* [How to complete this task]: Return each line of the records below that contains the word "page".

* [Exercise inputs]:
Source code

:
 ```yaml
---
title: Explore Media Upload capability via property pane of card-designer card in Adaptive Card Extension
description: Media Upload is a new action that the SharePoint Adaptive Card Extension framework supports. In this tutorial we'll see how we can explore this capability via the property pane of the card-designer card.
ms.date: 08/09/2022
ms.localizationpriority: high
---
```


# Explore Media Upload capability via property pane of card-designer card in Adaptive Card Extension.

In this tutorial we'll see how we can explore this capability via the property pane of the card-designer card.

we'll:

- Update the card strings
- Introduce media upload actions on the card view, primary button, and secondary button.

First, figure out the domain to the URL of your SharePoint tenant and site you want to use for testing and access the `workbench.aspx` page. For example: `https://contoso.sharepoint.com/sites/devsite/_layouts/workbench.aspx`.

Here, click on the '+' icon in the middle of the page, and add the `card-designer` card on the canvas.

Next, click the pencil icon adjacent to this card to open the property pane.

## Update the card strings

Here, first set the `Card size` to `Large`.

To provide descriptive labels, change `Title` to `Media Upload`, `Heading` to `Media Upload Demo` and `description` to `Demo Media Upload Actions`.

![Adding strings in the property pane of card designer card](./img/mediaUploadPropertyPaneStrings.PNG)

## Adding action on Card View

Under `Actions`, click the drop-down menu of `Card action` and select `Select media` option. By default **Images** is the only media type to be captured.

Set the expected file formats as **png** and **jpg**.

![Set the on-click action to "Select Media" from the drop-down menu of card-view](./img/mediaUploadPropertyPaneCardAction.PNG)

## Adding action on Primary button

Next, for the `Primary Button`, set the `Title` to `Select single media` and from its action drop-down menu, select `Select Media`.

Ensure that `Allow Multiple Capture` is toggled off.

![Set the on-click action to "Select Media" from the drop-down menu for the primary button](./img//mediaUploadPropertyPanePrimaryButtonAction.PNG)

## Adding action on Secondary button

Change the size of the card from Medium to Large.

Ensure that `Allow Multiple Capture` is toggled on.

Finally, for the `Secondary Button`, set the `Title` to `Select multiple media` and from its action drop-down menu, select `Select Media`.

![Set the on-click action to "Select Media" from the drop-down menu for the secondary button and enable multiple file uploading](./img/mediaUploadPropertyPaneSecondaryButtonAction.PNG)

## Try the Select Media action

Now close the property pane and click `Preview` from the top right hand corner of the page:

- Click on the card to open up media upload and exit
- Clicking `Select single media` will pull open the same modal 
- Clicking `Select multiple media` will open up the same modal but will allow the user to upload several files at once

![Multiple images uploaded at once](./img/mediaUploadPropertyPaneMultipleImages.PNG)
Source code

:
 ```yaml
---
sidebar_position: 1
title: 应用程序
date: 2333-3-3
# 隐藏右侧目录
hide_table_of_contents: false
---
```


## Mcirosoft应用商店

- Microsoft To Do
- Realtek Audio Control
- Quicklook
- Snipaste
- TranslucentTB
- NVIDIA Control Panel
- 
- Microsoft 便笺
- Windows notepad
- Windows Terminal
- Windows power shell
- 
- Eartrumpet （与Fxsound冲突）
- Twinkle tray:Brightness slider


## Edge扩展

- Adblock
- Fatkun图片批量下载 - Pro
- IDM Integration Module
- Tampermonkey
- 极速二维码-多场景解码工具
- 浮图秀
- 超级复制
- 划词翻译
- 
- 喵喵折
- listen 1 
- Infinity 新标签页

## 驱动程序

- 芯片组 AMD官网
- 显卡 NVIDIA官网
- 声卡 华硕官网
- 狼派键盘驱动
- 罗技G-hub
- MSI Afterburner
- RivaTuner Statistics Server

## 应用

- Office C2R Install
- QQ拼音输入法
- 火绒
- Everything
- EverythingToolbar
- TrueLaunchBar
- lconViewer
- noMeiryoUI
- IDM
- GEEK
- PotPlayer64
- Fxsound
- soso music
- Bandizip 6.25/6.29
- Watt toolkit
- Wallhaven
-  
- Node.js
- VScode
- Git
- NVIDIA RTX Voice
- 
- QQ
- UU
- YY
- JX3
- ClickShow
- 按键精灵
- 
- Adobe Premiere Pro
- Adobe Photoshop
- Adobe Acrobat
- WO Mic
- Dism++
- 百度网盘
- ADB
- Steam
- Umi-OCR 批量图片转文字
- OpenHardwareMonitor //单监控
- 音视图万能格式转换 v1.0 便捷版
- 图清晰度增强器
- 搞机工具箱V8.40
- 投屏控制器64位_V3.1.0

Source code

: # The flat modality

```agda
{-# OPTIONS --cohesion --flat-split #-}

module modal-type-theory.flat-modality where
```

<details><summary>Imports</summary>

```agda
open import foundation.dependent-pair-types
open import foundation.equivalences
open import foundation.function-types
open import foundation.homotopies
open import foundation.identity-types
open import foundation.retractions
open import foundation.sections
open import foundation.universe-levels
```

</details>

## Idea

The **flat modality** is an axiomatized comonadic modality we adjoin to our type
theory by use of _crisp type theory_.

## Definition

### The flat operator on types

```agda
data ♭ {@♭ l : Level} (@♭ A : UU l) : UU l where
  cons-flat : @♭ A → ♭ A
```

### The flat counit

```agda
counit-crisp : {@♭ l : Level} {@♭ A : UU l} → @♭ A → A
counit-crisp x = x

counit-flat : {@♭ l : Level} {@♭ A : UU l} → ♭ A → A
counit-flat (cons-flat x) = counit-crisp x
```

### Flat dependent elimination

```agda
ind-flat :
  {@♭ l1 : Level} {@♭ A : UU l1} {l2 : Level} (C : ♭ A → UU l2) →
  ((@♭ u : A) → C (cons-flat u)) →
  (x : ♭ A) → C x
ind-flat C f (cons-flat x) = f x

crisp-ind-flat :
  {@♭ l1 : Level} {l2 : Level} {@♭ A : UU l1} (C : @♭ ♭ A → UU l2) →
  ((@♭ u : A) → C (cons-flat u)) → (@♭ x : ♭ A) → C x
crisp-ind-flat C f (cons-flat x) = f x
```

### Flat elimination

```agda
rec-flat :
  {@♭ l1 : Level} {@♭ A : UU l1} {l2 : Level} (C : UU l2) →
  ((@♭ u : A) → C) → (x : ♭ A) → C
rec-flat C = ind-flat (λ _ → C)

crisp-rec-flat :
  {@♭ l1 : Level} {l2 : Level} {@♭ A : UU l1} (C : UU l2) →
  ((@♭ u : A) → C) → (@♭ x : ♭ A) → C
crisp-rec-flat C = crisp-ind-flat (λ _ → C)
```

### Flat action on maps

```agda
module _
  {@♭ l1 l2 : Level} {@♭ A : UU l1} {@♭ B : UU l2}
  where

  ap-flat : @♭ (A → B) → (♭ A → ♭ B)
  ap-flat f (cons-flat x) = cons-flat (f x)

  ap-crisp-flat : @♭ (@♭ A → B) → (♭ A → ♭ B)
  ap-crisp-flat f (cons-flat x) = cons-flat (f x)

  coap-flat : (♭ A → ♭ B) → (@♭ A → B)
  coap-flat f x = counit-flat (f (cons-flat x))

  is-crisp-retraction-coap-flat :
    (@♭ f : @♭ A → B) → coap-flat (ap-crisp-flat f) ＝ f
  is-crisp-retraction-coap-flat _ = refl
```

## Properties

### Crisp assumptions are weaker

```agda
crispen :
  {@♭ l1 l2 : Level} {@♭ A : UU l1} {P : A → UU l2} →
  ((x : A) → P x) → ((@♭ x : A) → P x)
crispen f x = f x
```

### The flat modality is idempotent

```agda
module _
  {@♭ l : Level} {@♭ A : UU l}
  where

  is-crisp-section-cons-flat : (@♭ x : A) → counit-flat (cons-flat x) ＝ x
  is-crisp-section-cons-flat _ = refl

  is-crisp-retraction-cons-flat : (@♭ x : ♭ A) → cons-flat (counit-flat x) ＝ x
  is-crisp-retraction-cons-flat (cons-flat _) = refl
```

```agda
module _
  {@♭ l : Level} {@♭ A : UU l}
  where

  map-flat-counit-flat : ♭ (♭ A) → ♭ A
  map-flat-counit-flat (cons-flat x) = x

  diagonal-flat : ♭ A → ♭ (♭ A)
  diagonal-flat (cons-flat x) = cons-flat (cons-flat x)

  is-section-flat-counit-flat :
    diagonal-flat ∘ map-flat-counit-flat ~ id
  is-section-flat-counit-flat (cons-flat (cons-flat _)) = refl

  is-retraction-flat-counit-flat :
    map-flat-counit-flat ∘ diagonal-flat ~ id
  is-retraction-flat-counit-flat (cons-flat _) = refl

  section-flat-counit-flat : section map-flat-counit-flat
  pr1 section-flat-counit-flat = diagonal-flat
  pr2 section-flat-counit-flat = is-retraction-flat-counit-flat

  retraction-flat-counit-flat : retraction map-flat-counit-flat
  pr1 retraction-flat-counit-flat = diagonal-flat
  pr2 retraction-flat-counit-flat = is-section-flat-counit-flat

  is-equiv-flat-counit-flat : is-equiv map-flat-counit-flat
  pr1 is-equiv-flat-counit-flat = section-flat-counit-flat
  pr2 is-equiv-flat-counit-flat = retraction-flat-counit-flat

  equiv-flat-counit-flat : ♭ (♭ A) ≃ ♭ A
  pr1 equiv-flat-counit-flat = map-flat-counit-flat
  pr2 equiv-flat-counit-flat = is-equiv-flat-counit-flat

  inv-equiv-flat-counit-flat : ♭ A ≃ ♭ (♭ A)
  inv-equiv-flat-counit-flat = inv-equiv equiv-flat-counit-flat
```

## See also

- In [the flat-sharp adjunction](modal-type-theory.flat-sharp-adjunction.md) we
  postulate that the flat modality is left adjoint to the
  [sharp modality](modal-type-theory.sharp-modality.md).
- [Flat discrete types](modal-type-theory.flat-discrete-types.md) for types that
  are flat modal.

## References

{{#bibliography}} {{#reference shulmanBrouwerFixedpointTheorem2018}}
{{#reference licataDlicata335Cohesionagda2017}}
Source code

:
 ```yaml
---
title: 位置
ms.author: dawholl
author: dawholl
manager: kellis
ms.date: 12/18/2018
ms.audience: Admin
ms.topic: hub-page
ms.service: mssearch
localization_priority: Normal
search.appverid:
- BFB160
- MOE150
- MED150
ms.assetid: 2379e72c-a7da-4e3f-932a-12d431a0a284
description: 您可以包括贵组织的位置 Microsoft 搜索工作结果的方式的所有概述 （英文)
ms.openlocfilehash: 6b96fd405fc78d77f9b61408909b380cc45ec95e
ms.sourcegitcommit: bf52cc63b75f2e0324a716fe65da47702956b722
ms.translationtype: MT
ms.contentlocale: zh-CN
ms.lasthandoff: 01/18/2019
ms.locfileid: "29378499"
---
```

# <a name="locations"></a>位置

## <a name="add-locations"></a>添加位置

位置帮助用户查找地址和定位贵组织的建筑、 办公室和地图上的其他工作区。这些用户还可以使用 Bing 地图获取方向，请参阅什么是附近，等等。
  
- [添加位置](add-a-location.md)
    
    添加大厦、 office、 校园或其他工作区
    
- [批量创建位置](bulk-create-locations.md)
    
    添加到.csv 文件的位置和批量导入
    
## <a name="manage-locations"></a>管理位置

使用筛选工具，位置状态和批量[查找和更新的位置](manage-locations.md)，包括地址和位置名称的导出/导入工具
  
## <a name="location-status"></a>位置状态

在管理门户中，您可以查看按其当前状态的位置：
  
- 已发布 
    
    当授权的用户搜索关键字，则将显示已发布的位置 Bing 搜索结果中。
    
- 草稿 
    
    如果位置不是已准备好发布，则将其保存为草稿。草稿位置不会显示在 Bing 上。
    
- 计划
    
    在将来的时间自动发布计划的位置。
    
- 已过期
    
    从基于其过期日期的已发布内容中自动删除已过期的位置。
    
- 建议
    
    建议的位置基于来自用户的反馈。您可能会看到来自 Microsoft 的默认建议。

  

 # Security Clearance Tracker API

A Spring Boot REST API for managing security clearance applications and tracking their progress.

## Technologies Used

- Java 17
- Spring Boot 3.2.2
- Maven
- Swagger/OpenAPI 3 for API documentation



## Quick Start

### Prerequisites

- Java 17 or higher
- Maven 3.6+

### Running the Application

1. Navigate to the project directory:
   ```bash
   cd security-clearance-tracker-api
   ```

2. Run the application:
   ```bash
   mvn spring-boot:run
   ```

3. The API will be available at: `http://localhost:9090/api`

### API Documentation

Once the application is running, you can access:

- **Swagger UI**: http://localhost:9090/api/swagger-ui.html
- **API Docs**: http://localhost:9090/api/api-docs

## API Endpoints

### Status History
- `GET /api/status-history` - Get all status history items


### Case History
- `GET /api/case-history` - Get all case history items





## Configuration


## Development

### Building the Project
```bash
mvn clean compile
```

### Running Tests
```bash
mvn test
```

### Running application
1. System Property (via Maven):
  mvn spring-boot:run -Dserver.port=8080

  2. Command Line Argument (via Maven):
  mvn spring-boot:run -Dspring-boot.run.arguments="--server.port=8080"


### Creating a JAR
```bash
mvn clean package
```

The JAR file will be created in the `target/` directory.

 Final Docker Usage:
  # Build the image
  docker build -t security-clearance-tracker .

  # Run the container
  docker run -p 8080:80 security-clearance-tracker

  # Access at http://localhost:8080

* [Written response]:
First, figure out the domain to the URL of your SharePoint tenant and site you want to use for testing and access the `workbench.aspx` page. For example: `https://contoso.sharepoint.com/sites/devsite/_layouts/workbench.aspx`.
Here, click on the '+' icon in the middle of the page, and add the `card-designer` card on the canvas.
Now close the property pane and click `Preview` from the top right hand corner of the page:
ms.topic: hub-page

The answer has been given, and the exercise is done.